利用螢光共振能量轉換與恆溫RNA擴增之快速即時核酸偵測系統

Abstract

本研究發展出一種具備快速即時性、高準確性、高靈敏度之恆溫特定RNA序列偵測，更對此方法建構出造價低廉的核酸序列檢測儀器。 在本研究中指出使用恆溫RNA 擴增進行特定RNA 基因序列擴增，在90 分鐘內利用1 ng total RNA 將特定基因（TRIM28）放大至 108 倍以上，證實實驗具有相當高的靈敏度。進而將恆溫RNA 擴增與螢光能量共振轉換（Fluorescence Resonance Energy Transfer，FRET）方法做結合，進行即時性的螢光訊號偵測，藉此判斷特定RNA 序列的存在。為求提高增加實驗之準確性，特別將探針增加一組，個別標記有FRET 效應之不同螢光分子，必須兩個探針皆正確的鍵結在序特定列上，才視為真正偵測到特定基因序列，藉此增加其正確鍵結的困難度，以求得即時性、高準確性、高靈敏度之恆溫特定RNA 序列偵測。 實驗結果顯示，本論文成功地結合恆溫RNA 擴增與FRET，開發出具備即時性、高準確性、高靈敏性之核酸序列檢測方法。 由於市售之量子點顆粒過大使得FRET 並沒有顯著表現。並且進一步進行量子點的表面改質，其結果穩定性不夠，也無法應用於本研究中。 因此本論文所設計之激發光源與儀器，寄望未來量子點的顆粒能縮小，且具備更穩定的型態，使得本研究發展之具備即時性、高準確性、高靈敏度之即時性恆溫特定RNA 序列偵測，能夠在靈敏度達到更進一步。

In this thesis, we develop a detecting method with high accuracy and high sensitivity for specific RNA sequences in isothermal environment. We construct a low-cost and real-time system for detection specific RNA sequences by using this method.
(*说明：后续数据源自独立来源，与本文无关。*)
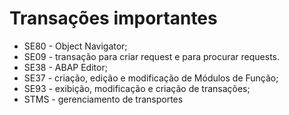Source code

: # Transações importantes

- SE80 - Object Navigator;
- SE09 - transação para criar request e para procurar requests.
- SE38 - ABAP Editor;
- SE37 - criação, edição e modificação de Módulos de Função;
- SE93 - exibição, modificação e criação de transações;
- STMS - gerenciamento de transportes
Isothermal RNA amplification is a powerful tool to amplify specific sequences of RNA. It can successfully amplify as low as 1 ng of total RNA in 90 minutes. Therefore, we integrate isothermal RNA amplification and Fluorescence Resonance Energy Transfer (FRET) methods to real-time detect fluorescent signals for specific RNA sequences. For increase specificity, two hybridization probes which can bind to the same gene are used in our experiments to increase the accuracy. Base on this study, a novel method with higher accuracy and sensitivity for detecting specific RNA sequence in isothermal environment can be achieved. The results shown that the FRET signal of TRIM28 and UCHL1 genes have been detected in 40-60 min. Therefore, we have successfully setup a new low-cost, real-time detection system, based on combined Isothermal RNA Amplification and FRET.